I capped myself at one email a week because more felt rude. Then I actually watched the membership numbers. On going quiet, the 95:5 rule, and why you should make more pots.
Okay, so for the longest time I capped myself at one email a week. Anything past that felt rude, like I was shoving my way into people's inboxes uninvited. Social was the same deal. I figured the second I showed up too often, everybody would get sick of me and tune out.
I never once checked whether that was actually true. It just felt right, so I ran with it for a couple years.
Then I landed at a yoga studio where part of my job was staring at the email and membership numbers every week. And one day I shifted that mindset and started almost immediately crushing numbers.
None of what I started doing was particularly clever. I just started actually sending emails. New instructor? That's an email. Schedule change? Email. Somebody hadn't shown up in a few weeks? "Hey, we miss you, here's a free class on us." Tiny stuff, but constant. And pretty much every time something went out, a few more people came through the door.
What never occurred to me: people forget you. Nothing personal. They've got jobs and kids and forty other emails, and you are not the main character in their week. Go quiet for a month and you don't sit politely in the back of their mind as "oh right, that studio I liked." You're just gone. They go to the place that emailed them on Tuesday.
Showing up on some kind of regular basis is the entire trick. It keeps you the first name in their head the day they finally decide to get off the couch.
My best month at the studio was 134 memberships sold. I'd love to tell you it was the month I finally wrote something brilliant but it was actually just the month I sent the most emails.
And the best performing email in that whole stretch? The new class schedule, no offer, no clever subject line, nothing for sale, and 47% of the people who opened it clicked through to look at it. The least exciting thing I sent all month beat every promo I actually sweated over.
It didn't make sense to me until I ran into the 95:5 rule from the Ehrenberg-Bass Institute. The gist: at any given moment roughly 95% of your market isn't ready to buy, not uninterested, just not today. The way I was taught marketing, that stat is an acquisition argument: only 5% are in the market, so spend your energy hunting new people.
But when I pulled my own data, more than 90% of the opens and clicks were coming from current members and recent drop-ins, people who already knew the studio. Strangers weren't reading these emails. The research is about B2B buyers on five-year purchase cycles and nobody is on a five-year yoga cycle, they're on a "saw a flyer, feeling ambitious" cycle, but the shape of it holds: almost every person reading any given email was never going to buy that day, no matter what I wrote.
If an email was never going to sell today then selling was never its job, its job is to be in somebody's head on the random Tuesday they decide they're finally ready. That's what the schedule email was doing. Nobody bought a membership off it, it was just useful for ten seconds to almost half the people who opened it. Stack enough of those little touches and you're the obvious answer the day somebody moves from the 95 into the 5. That's where the 134 came from, not one great email, a pile of forgettable ones.
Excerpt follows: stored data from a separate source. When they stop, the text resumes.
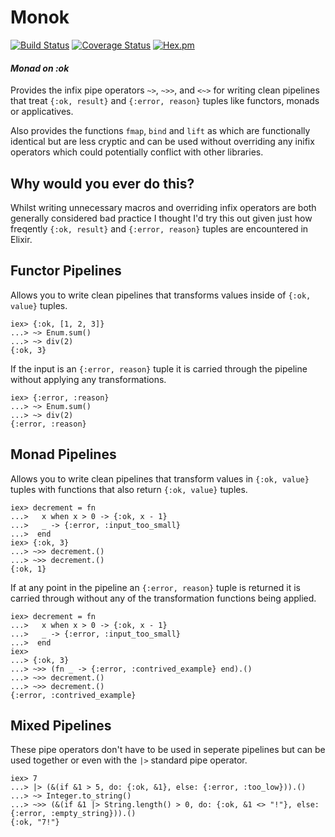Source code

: # Monok
[![Build Status](https://travis-ci.org/jmargenberg/monok.svg?branch=master)](https://travis-ci.org/jmargenberg/monok) [![Coverage Status](https://coveralls.io/repos/github/jmargenberg/monok/badge.svg?branch=master)](https://coveralls.io/github/jmargenberg/monok?branch=master) [![Hex.pm](https://img.shields.io/hexpm/v/monok.svg)](https://hex.pm/packages/monok)

#### _Monad on :ok_

Provides the infix pipe operators `~>`, `~>>`, and `<~>` for writing clean pipelines that treat `{:ok, result}`
and `{:error, reason}` tuples like functors, monads or applicatives.

Also provides the functions `fmap`, `bind` and `lift` as which are functionally identical but are less cryptic and
can be used without overriding any inifix operators which could potentially conflict with other libraries.

## Why would you ever do this?

Whilst writing unnecessary macros and overriding infix operators are both generally considered bad practice I
thought I'd try this out given just how freqently `{:ok, result}` and `{:error, reason}` tuples are encountered
in Elixir.

## Functor Pipelines

Allows you to write clean pipelines that transforms values inside of `{:ok, value}` tuples.

```
iex> {:ok, [1, 2, 3]}
...> ~> Enum.sum()
...> ~> div(2)
{:ok, 3}
```

If the input is an `{:error, reason}` tuple it is carried through the pipeline without applying any
transformations.

```
iex> {:error, :reason}
...> ~> Enum.sum()
...> ~> div(2)
{:error, :reason}
```

## Monad Pipelines

Allows you to write clean pipelines that transform values in `{:ok, value}` tuples with functions that also
return `{:ok, value}` tuples.

```
iex> decrement = fn
...>   x when x > 0 -> {:ok, x - 1}
...>   _ -> {:error, :input_too_small}
...>  end
iex> {:ok, 3}
...> ~>> decrement.()
...> ~>> decrement.()
{:ok, 1}
```

If at any point in the pipeline an `{:error, reason}` tuple is returned it is carried through without
any of the transformation functions being applied.

```
iex> decrement = fn
...>   x when x > 0 -> {:ok, x - 1}
...>   _ -> {:error, :input_too_small}
...>  end
iex>
...> {:ok, 3}
...> ~>> (fn _ -> {:error, :contrived_example} end).()
...> ~>> decrement.()
...> ~>> decrement.()
{:error, :contrived_example}
```

## Mixed Pipelines

These pipe operators don't have to be used in seperate pipelines but can be used together or even with the `|>`
standard pipe operator.

```
iex> 7
...> |> (&(if &1 > 5, do: {:ok, &1}, else: {:error, :too_low})).()
...> ~> Integer.to_string()
...> ~>> (&(if &1 |> String.length() > 0, do: {:ok, &1 <> "!"}, else: {:error, :empty_string})).()
{:ok, "7!"}
```
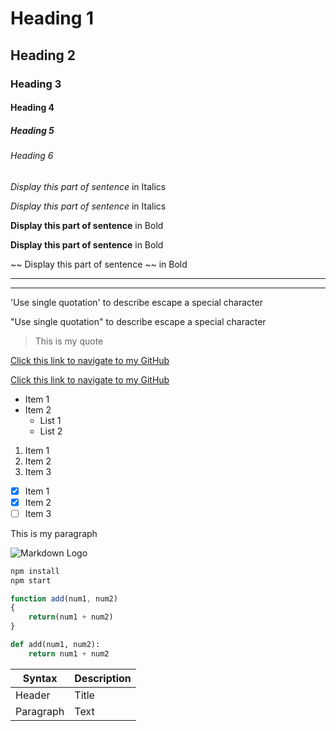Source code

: <!-- Headings (Uses #) -->
# Heading 1
## Heading 2
### Heading 3
#### Heading 4
##### Heading 5
###### Heading 6

<!-- Emphasis (Uses asterisk or underscore ) -->
<!--1. Italics -->

*Display this part of sentence* in Italics

_Display this part of sentence_ in Italics


<!--2. Bold -->
**Display this part of sentence** in Bold

__Display this part of sentence__ in Bold

<!--3. Strikethrough -->
~~ Display this part of sentence ~~ in Bold

<!--4. Horizontal Rules (use underscore or hyphens) -->

___

---
<!--5. Escape a special character (use backward slash)-->

\'Use single quotation\' to describe escape a special character

\"Use single quotation\" to describe escape a special character

<!--6. Blockquotes (use greater than)-->
> This is my quote 

<!--7. Links (use brackets-[for text](links))-->
[Click this link to navigate to my GitHub](https://github.com/LavanyaPrabhakar)

<!--7. Links (use brackets-[for text](links "use quotes to hove around with title "))-->
[Click this link to navigate to my GitHub](https://github.com/LavanyaPrabhakar "LavanyaPrabhakar GitHub")

<!--8. Unordered List UL (Uses asterisk) and for Nested (Uses a tab and asterisk)  -->

* Item 1
* Item 2
    * List 1
    * List 2

<!--9.Ordered List OL (Uses 1.)  -->
1. Item 1
1. Item 2
1. Item 3

<!--10.Task Lists (Uses asterisk and [x] or [].)  -->
* [x] Item 1
* [x] Item 2
* [ ] Item 3

<!--11.Inline Code Block  -->
<p>This is my paragraph</p>

<!--12.Images  -->
![Markdown Logo](https://markdown-here.com/img/icon256.png)

<!--GitHub Markdown -->

<!--13.Code Blocks -->
<!--Language specific Code Blocks (use back text) -->

``` bash
npm install
npm start
```

```javascript
function add(num1, num2)
{
    return(num1 + num2)
}

```
```python
def add(num1, num2):
    return num1 + num2

```
<!--14.Tables -->

| Syntax      | Description |
| ----------- | ----------- |
| Header      | Title       |
| Paragraph   | Text        |





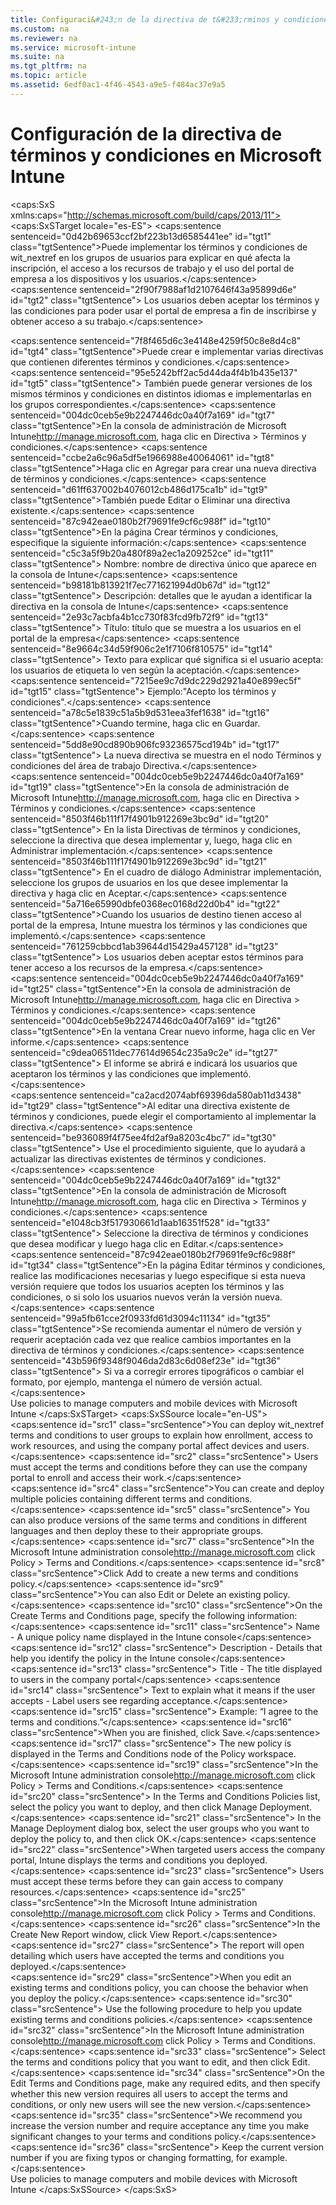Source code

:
 ```yaml
---
title: Configuraci&#243;n de la directiva de t&#233;rminos y condiciones en Microsoft Intune
ms.custom: na
ms.reviewer: na
ms.service: microsoft-intune
ms.suite: na
ms.tgt_pltfrm: na
ms.topic: article
ms.assetid: 6edf0ac1-4f46-4543-a9e5-f484ac37e9a5
---
```

# Configuraci&#243;n de la directiva de t&#233;rminos y condiciones en Microsoft Intune
<?xml version="1.0" encoding="utf-8"?>
<caps:SxS xmlns:caps="http://schemas.microsoft.com/build/caps/2013/11">
  <caps:SxSTarget locale="es-ES">
    <developerConceptualDocument xsi:schemaLocation="http://ddue.schemas.microsoft.com/authoring/2003/5 http://dduestorage.blob.core.windows.net/ddueschema/developer.xsd" xmlns="http://ddue.schemas.microsoft.com/authoring/2003/5" xmlns:xsi="http://www.w3.org/2001/XMLSchema-instance" xmlns:xlink="http://www.w3.org/1999/xlink">
      <introduction>
        <para>
          <caps:sentence sentenceid="0d42b69653ccf2bf223b13d6585441ee" id="tgt1" class="tgtSentence">Puede implementar los términos y condiciones de <token>wit_nextref</token> en los grupos de usuarios para explicar en qué afecta la inscripción, el acceso a los recursos de trabajo y el uso del portal de empresa a los dispositivos y los usuarios.</caps:sentence>
          <caps:sentence sentenceid="2f90f7988af1d2107646f43a95899d6e" id="tgt2" class="tgtSentence"> Los usuarios deben aceptar los términos y las condiciones para poder usar el portal de empresa a fin de inscribirse y obtener acceso a su trabajo.</caps:sentence>
        </para>
      </introduction>
      <section>
        <title>
          <caps:sentence sentenceid="8286bb1e8d9ffd9c624293992acc1bb3" id="tgt3" class="tgtSentence">Trabajar con directivas de términos y condiciones en Intune</caps:sentence>
        </title>
        <content>
          <para>
            <caps:sentence sentenceid="7f8f465d6c3e4148e4259f50c8e8d4c8" id="tgt4" class="tgtSentence">Puede crear e implementar varias directivas que contienen diferentes términos y condiciones.</caps:sentence>
            <caps:sentence sentenceid="95e5242bff2ac5d44da4f4b1b435e137" id="tgt5" class="tgtSentence"> También puede generar versiones de los mismos términos y condiciones en distintos idiomas e implementarlas en los grupos correspondientes.</caps:sentence>
          </para>
          <procedure>
            <title>
              <caps:sentence sentenceid="22095b4c56fb72213f983cb5b17ae784" id="tgt6" class="tgtSentence">Para crear una directiva de términos y condiciones</caps:sentence>
            </title>
            <steps class="ordered">
              <step>
                <content>
                  <para>
                    <caps:sentence sentenceid="004dc0ceb5e9b2247446dc0a40f7a169" id="tgt7" class="tgtSentence">En la <externalLink target="_blank"><linkText>consola de administración de Microsoft Intune</linkText><linkUri>http://manage.microsoft.com</linkUri></externalLink>, haga clic en <ui>Directiva</ui> &gt; <ui>Términos y condiciones</ui>.</caps:sentence>
                  </para>
                </content>
              </step>
              <step>
                <content>
                  <para>
                    <caps:sentence sentenceid="ccbe2a6c96a5df5e1966988e40064061" id="tgt8" class="tgtSentence">Haga clic en <ui>Agregar</ui> para crear una nueva directiva de términos y condiciones.</caps:sentence>
                  </para>
                  <para>
                    <caps:sentence sentenceid="d61ff637002b4076012cb486d175ca1b" id="tgt9" class="tgtSentence">También puede <ui>Editar</ui> o <ui>Eliminar</ui> una directiva existente.</caps:sentence>
                  </para>
                </content>
              </step>
              <step>
                <content>
                  <para>
                    <caps:sentence sentenceid="87c942eae0180b2f79691fe9cf6c988f" id="tgt10" class="tgtSentence">En la página <ui>Crear términos y condiciones</ui>, especifique la siguiente información:</caps:sentence>
                  </para>
                  <list class="bullet">
                    <listItem>
                      <para>
                        <caps:sentence sentenceid="c5c3a5f9b20a480f89a2ec1a209252ce" id="tgt11" class="tgtSentence">
                          <ui>Nombre</ui>: nombre de directiva único que aparece en la consola de Intune</caps:sentence>
                      </para>
                    </listItem>
                    <listItem>
                      <para>
                        <caps:sentence sentenceid="b98181b813921f7ec771621994d0b67d" id="tgt12" class="tgtSentence">
                          <ui>Descripción</ui>: detalles que le ayudan a identificar la directiva en la consola de Intune</caps:sentence>
                      </para>
                    </listItem>
                    <listItem>
                      <para>
                        <caps:sentence sentenceid="2e93c7acbfa4b1cc730f83fcd9fb72f9" id="tgt13" class="tgtSentence">
                          <ui>Título</ui>: título que se muestra a los usuarios en el portal de la empresa</caps:sentence>
                      </para>
                    </listItem>
                    <listItem>
                      <para>
                        <caps:sentence sentenceid="8e9664c34d59f906c2e1f7106f810575" id="tgt14" class="tgtSentence">
                          <ui>Texto para explicar qué significa si el usuario acepta</ui>: los usuarios de etiqueta lo ven según la aceptación.</caps:sentence>
                        <caps:sentence sentenceid="7215ee9c7d9dc229d2921a40e899ec5f" id="tgt15" class="tgtSentence">
                          <ui>Ejemplo</ui>:"Acepto los términos y condiciones".</caps:sentence>
                      </para>
                    </listItem>
                  </list>
                </content>
              </step>
              <step>
                <content>
                  <para>
                    <caps:sentence sentenceid="a78c5e1839c51a5b9d531eea3fef1638" id="tgt16" class="tgtSentence">Cuando termine, haga clic en <ui>Guardar</ui>.</caps:sentence>
                    <caps:sentence sentenceid="5dd8e90cd890b906fc93236575cd194b" id="tgt17" class="tgtSentence"> La nueva directiva se muestra en el nodo <ui>Términos y condiciones</ui> del área de trabajo <ui>Directiva</ui>.</caps:sentence>
                  </para>
                </content>
              </step>
            </steps>
          </procedure>
          <procedure>
            <title>
              <caps:sentence sentenceid="fb35c2e0746fb37efa402dd801a2ef31" id="tgt18" class="tgtSentence">Para implementar una directiva de términos y condiciones</caps:sentence>
            </title>
            <steps class="ordered">
              <step>
                <content>
                  <para>
                    <caps:sentence sentenceid="004dc0ceb5e9b2247446dc0a40f7a169" id="tgt19" class="tgtSentence">En la <externalLink target="_blank"><linkText>consola de administración de Microsoft Intune</linkText><linkUri>http://manage.microsoft.com</linkUri></externalLink>, haga clic en <ui>Directiva</ui> &gt; <ui>Términos y condiciones</ui>.</caps:sentence>
                  </para>
                </content>
              </step>
              <step>
                <content>
                  <para>
                    <caps:sentence sentenceid="8503f46b111f17f4901b912269e3bc9d" id="tgt20" class="tgtSentence">	En la lista <ui>Directivas de términos y condiciones</ui>, seleccione la directiva que desea implementar y, luego, haga clic en <ui>Administrar implementación</ui>.</caps:sentence>
                  </para>
                </content>
              </step>
              <step>
                <content>
                  <para>
                    <caps:sentence sentenceid="8503f46b111f17f4901b912269e3bc9d" id="tgt21" class="tgtSentence">	En el cuadro de diálogo <ui>Administrar implementación</ui>, seleccione los grupos de usuarios en los que desee implementar la directiva y haga clic en <ui>Aceptar</ui>.</caps:sentence>
                  </para>
                  <para>
                    <caps:sentence sentenceid="5a716e65990dbfe0368ec0168d22d0b4" id="tgt22" class="tgtSentence">Cuando los usuarios de destino tienen acceso al portal de la empresa, Intune muestra los términos y las condiciones que implementó.</caps:sentence>
                    <caps:sentence sentenceid="761259cbbcd1ab39644d15429a457128" id="tgt23" class="tgtSentence"> Los usuarios deben aceptar estos términos para tener acceso a los recursos de la empresa.</caps:sentence>
                  </para>
                </content>
              </step>
            </steps>
          </procedure>
          <procedure>
            <title>
              <caps:sentence sentenceid="76255b8407b6d97eaa1169468a14f31d" id="tgt24" class="tgtSentence">Para supervisar una directiva de términos y condiciones</caps:sentence>
            </title>
            <steps class="ordered">
              <step>
                <content>
                  <para>
                    <caps:sentence sentenceid="004dc0ceb5e9b2247446dc0a40f7a169" id="tgt25" class="tgtSentence">En la <externalLink target="_blank"><linkText>consola de administración de Microsoft Intune</linkText><linkUri>http://manage.microsoft.com</linkUri></externalLink>, haga clic en <ui>Directiva</ui> &gt; <ui>Términos y condiciones</ui>.</caps:sentence>
                  </para>
                </content>
              </step>
              <step>
                <content>
                  <para>
                    <caps:sentence sentenceid="004dc0ceb5e9b2247446dc0a40f7a169" id="tgt26" class="tgtSentence">En la ventana <ui>Crear nuevo informe</ui>, haga clic en <ui>Ver informe</ui>.</caps:sentence>
                    <caps:sentence sentenceid="c9dea06511dec77614d9654c235a9c2e" id="tgt27" class="tgtSentence"> El informe se abrirá e indicará los usuarios que aceptaron los términos y las condiciones que implementó.</caps:sentence>
                  </para>
                </content>
              </step>
            </steps>
          </procedure>
        </content>
        <sections>
          <section address="BKMK_TCVers">
            <title>
              <caps:sentence sentenceid="0bdd0e3f7a5eb057c630283751eae18f" id="tgt28" class="tgtSentence">Actualizaciones y control de versiones de los términos y condiciones</caps:sentence>
            </title>
            <content>
              <para>
                <caps:sentence sentenceid="ca2acd2074abf69396da580ab11d3438" id="tgt29" class="tgtSentence">Al editar una directiva existente de términos y condiciones, puede elegir el comportamiento al implementar la directiva.</caps:sentence>
                <caps:sentence sentenceid="be936089f4f75ee4fd2af9a8203c4bc7" id="tgt30" class="tgtSentence"> Use el procedimiento siguiente, que lo ayudará a actualizar las directivas existentes de términos y condiciones.</caps:sentence>
              </para>
              <procedure>
                <title>
                  <caps:sentence sentenceid="39447a54c61e6ede65714904e21fa6e9" id="tgt31" class="tgtSentence">Cómo trabajar con varias versiones de los términos y las condiciones</caps:sentence>
                </title>
                <steps class="ordered">
                  <step>
                    <content>
                      <para>
                        <caps:sentence sentenceid="004dc0ceb5e9b2247446dc0a40f7a169" id="tgt32" class="tgtSentence">En la <externalLink target="_blank"><linkText>consola de administración de Microsoft Intune</linkText><linkUri>http://manage.microsoft.com</linkUri></externalLink>, haga clic en <ui>Directiva</ui> &gt; <ui>Términos y condiciones</ui>.</caps:sentence>
                      </para>
                    </content>
                  </step>
                  <step>
                    <content>
                      <para>
                        <caps:sentence sentenceid="e1048cb3f517930661d1aab16351f528" id="tgt33" class="tgtSentence">	Seleccione la directiva de términos y condiciones que desea modificar y luego haga clic en <ui>Editar</ui>.</caps:sentence>
                      </para>
                    </content>
                  </step>
                  <step>
                    <content>
                      <para>
                        <caps:sentence sentenceid="87c942eae0180b2f79691fe9cf6c988f" id="tgt34" class="tgtSentence">En la página <ui>Editar términos y condiciones</ui>, realice las modificaciones necesarias y luego especifique si esta nueva versión requiere que todos los usuarios acepten los términos y las condiciones, o si solo los usuarios nuevos verán la versión nueva.</caps:sentence>
                      </para>
                      <para>
                        <caps:sentence sentenceid="99a5fb61cce2f0933fd61d3094c11134" id="tgt35" class="tgtSentence">Se recomienda aumentar el número de versión y requerir aceptación cada vez que realice cambios importantes en la directiva de términos y condiciones.</caps:sentence>
                        <caps:sentence sentenceid="43b596f9348f9046da2d83c6d08ef23e" id="tgt36" class="tgtSentence"> Si va a corregir errores tipográficos o cambiar el formato, por ejemplo, mantenga el número de versión actual.</caps:sentence>
                      </para>
                    </content>
                  </step>
                </steps>
              </procedure>
            </content>
          </section>
        </sections>
      </section>
      <relatedTopics>
        <link xlink:href="efb4dcd6-56ea-44a8-8fe2-6f1542fc75ec">Use policies to manage computers and mobile devices with Microsoft Intune</link>
      </relatedTopics>
    </developerConceptualDocument>
  </caps:SxSTarget>
  <caps:SxSSource locale="en-US">
    <developerConceptualDocument xsi:schemaLocation="http://ddue.schemas.microsoft.com/authoring/2003/5 http://dduestorage.blob.core.windows.net/ddueschema/developer.xsd" xmlns="http://ddue.schemas.microsoft.com/authoring/2003/5" xmlns:xsi="http://www.w3.org/2001/XMLSchema-instance" xmlns:xlink="http://www.w3.org/1999/xlink">
      <introduction>
        <para>
          <caps:sentence id="src1" class="srcSentence">You can deploy <token>wit_nextref</token> terms and conditions to user groups to explain how enrollment, access to work resources, and using the company portal affect devices and users.</caps:sentence>
          <caps:sentence id="src2" class="srcSentence"> Users must accept the terms and conditions before they can use the company portal to enroll and access their work.</caps:sentence>
        </para>
      </introduction>
      <section>
        <title>
          <caps:sentence id="src3" class="srcSentence">Working with terms and conditions policies in Intune</caps:sentence>
        </title>
        <content>
          <para>
            <caps:sentence id="src4" class="srcSentence">You can create and deploy multiple policies containing different terms and conditions.</caps:sentence>
            <caps:sentence id="src5" class="srcSentence"> You can also produce versions of the same terms and conditions in different languages and then deploy these to their appropriate groups.</caps:sentence>
          </para>
          <procedure>
            <title>
              <caps:sentence id="src6" class="srcSentence">To create a terms and conditions policy</caps:sentence>
            </title>
            <steps class="ordered">
              <step>
                <content>
                  <para>
                    <caps:sentence id="src7" class="srcSentence">In the <externalLink target="_blank"><linkText>Microsoft Intune administration console</linkText><linkUri>http://manage.microsoft.com</linkUri></externalLink> click <ui>Policy</ui> &gt; <ui>Terms and Conditions</ui>.</caps:sentence>
                  </para>
                </content>
              </step>
              <step>
                <content>
                  <para>
                    <caps:sentence id="src8" class="srcSentence">Click <ui>Add</ui> to create a new terms and conditions policy.</caps:sentence>
                  </para>
                  <para>
                    <caps:sentence id="src9" class="srcSentence">You can also <ui>Edit</ui> or <ui>Delete</ui> an existing policy.</caps:sentence>
                  </para>
                </content>
              </step>
              <step>
                <content>
                  <para>
                    <caps:sentence id="src10" class="srcSentence">On the <ui>Create Terms and Conditions</ui> page, specify the following information:</caps:sentence>
                  </para>
                  <list class="bullet">
                    <listItem>
                      <para>
                        <caps:sentence id="src11" class="srcSentence">
                          <ui>Name</ui> - A unique policy name displayed in the Intune console</caps:sentence>
                      </para>
                    </listItem>
                    <listItem>
                      <para>
                        <caps:sentence id="src12" class="srcSentence">
                          <ui>Description</ui> - Details that help you identify the policy in the Intune console</caps:sentence>
                      </para>
                    </listItem>
                    <listItem>
                      <para>
                        <caps:sentence id="src13" class="srcSentence">
                          <ui>Title</ui> - The title displayed to users in the company portal</caps:sentence>
                      </para>
                    </listItem>
                    <listItem>
                      <para>
                        <caps:sentence id="src14" class="srcSentence">
                          <ui>Text to explain what it means if the user accepts</ui> - Label users see regarding acceptance.</caps:sentence>
                        <caps:sentence id="src15" class="srcSentence">
                          <ui>Example</ui>: “I agree to the terms and conditions.”</caps:sentence>
                      </para>
                    </listItem>
                  </list>
                </content>
              </step>
              <step>
                <content>
                  <para>
                    <caps:sentence id="src16" class="srcSentence">When you are finished, click <ui>Save</ui>.</caps:sentence>
                    <caps:sentence id="src17" class="srcSentence"> The new policy is displayed in the <ui>Terms and Conditions </ui>node of the <ui>Policy </ui>workspace.</caps:sentence>
                  </para>
                </content>
              </step>
            </steps>
          </procedure>
          <procedure>
            <title>
              <caps:sentence id="src18" class="srcSentence">To deploy a terms and conditions policy</caps:sentence>
            </title>
            <steps class="ordered">
              <step>
                <content>
                  <para>
                    <caps:sentence id="src19" class="srcSentence">In the <externalLink target="_blank"><linkText>Microsoft Intune administration console</linkText><linkUri>http://manage.microsoft.com</linkUri></externalLink> click <ui>Policy</ui> &gt; <ui>Terms and Conditions</ui>.</caps:sentence>
                  </para>
                </content>
              </step>
              <step>
                <content>
                  <para>
                    <caps:sentence id="src20" class="srcSentence">	In the <ui>Terms and Conditions Policies</ui> list, select the policy you want to deploy, and then click <ui>Manage Deployment</ui>.</caps:sentence>
                  </para>
                </content>
              </step>
              <step>
                <content>
                  <para>
                    <caps:sentence id="src21" class="srcSentence">	In the <ui>Manage Deployment</ui> dialog box, select the user groups who you want to deploy the policy to, and then click <ui>OK</ui>.</caps:sentence>
                  </para>
                  <para>
                    <caps:sentence id="src22" class="srcSentence">When targeted users access the company portal, Intune displays the terms and conditions you deployed.</caps:sentence>
                    <caps:sentence id="src23" class="srcSentence"> Users must accept these terms before they can gain access to company resources.</caps:sentence>
                  </para>
                </content>
              </step>
            </steps>
          </procedure>
          <procedure>
            <title>
              <caps:sentence id="src24" class="srcSentence">To monitor a terms and conditions policy</caps:sentence>
            </title>
            <steps class="ordered">
              <step>
                <content>
                  <para>
                    <caps:sentence id="src25" class="srcSentence">In the <externalLink target="_blank"><linkText>Microsoft Intune administration console</linkText><linkUri>http://manage.microsoft.com</linkUri></externalLink> click <ui>Policy</ui> &gt; <ui>Terms and Conditions</ui>.</caps:sentence>
                  </para>
                </content>
              </step>
              <step>
                <content>
                  <para>
                    <caps:sentence id="src26" class="srcSentence">In the <ui>Create New Report</ui> window, click <ui>View Report</ui>.</caps:sentence>
                    <caps:sentence id="src27" class="srcSentence"> The report will open detailing which users have accepted the terms and conditions you deployed.</caps:sentence>
                  </para>
                </content>
              </step>
            </steps>
          </procedure>
        </content>
        <sections>
          <section address="BKMK_TCVers">
            <title>
              <caps:sentence id="src28" class="srcSentence">Updates and version control for terms and conditions</caps:sentence>
            </title>
            <content>
              <para>
                <caps:sentence id="src29" class="srcSentence">When you edit an existing terms and conditions policy, you can choose the behavior when you deploy the policy.</caps:sentence>
                <caps:sentence id="src30" class="srcSentence"> Use the following procedure to help you update existing terms and conditions policies.</caps:sentence>
              </para>
              <procedure>
                <title>
                  <caps:sentence id="src31" class="srcSentence">How to work with multiple versions of terms and conditions</caps:sentence>
                </title>
                <steps class="ordered">
                  <step>
                    <content>
                      <para>
                        <caps:sentence id="src32" class="srcSentence">In the <externalLink target="_blank"><linkText>Microsoft Intune administration console</linkText><linkUri>http://manage.microsoft.com</linkUri></externalLink> click <ui>Policy</ui> &gt; <ui>Terms and Conditions</ui>.</caps:sentence>
                      </para>
                    </content>
                  </step>
                  <step>
                    <content>
                      <para>
                        <caps:sentence id="src33" class="srcSentence">	Select the terms and conditions policy that you want to edit, and then click <ui>Edit</ui>.</caps:sentence>
                      </para>
                    </content>
                  </step>
                  <step>
                    <content>
                      <para>
                        <caps:sentence id="src34" class="srcSentence">On the <ui>Edit Terms and Conditions </ui>page, make any required edits, and then specify whether this new version requires all users to accept the terms and conditions, or only new users will see the new version.</caps:sentence>
                      </para>
                      <para>
                        <caps:sentence id="src35" class="srcSentence">We recommend you increase the version number and require acceptance any time you make significant changes to your terms and conditions policy.</caps:sentence>
                        <caps:sentence id="src36" class="srcSentence"> Keep the current version number if you are fixing typos or changing formatting, for example.</caps:sentence>
                      </para>
                    </content>
                  </step>
                </steps>
              </procedure>
            </content>
          </section>
        </sections>
      </section>
      <relatedTopics>
        <link xlink:href="efb4dcd6-56ea-44a8-8fe2-6f1542fc75ec">Use policies to manage computers and mobile devices with Microsoft Intune</link>
      </relatedTopics>
    </developerConceptualDocument>
  </caps:SxSSource>
</caps:SxS>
Once that clicked, the rest got easy. Send when something changes: schedule, staff, hours, a class filling up, the parking situation. Changes write the email for you, which kills the what-do-I-even-send problem that keeps everybody stuck at whatever cadence feels polite. Lead with useful instead of clever, and stop grading every email on what it sold that day, because judging each send like it has to pay rent is perfectionism with a spreadsheet. Grade the month instead.
One more, because your data will probably tell you what mine told me: if 90% of your engagement is people who already know you, quit writing like you're introducing yourself to strangers. They signed up because they like you, so talk like it.
The other thing that kept me from hitting send wasn't really a belief, more an anxiety, this nagging sense that nothing I made was ever good enough to ship. And not just emails, any copy: social posts, print, all of it. I'd sweat the wording and the design way too long before letting anything go. Then I read a book about making art, and a story in it kind of snapped me out of it.
A ceramics teacher split his class in two. One half got graded purely on quantity, just make as many pots as you can, he'd weigh the pile at the end. The other half got graded on quality, make one pot and make it perfect. When he graded them, the best pots all came out of the quantity group. They'd cranked out pot after pot and learned something from every wobbly one, while the quality half sat around theorizing about the perfect pot and handed in one mediocre lump.
— from Art & Fear, David Bayles & Ted Orland
You don't get good at pottery by overthinking one pot, you get good by making a hundred of them, and email is no different. The more you send, the faster you learn what your people actually open and click, and rationing yourself just slows down the education. The humbling part is that the emails I agonized over performed about the same as the ones I knocked out between classes, and the best one of all was a schedule.
None of this means blast people with junk, obviously. But that line where you genuinely start bugging people sits way further out than your nervous brain swears it does. For me it came down to one dumb thing: I quit going dark on people for weeks at a time, and that's the whole reason it turned around.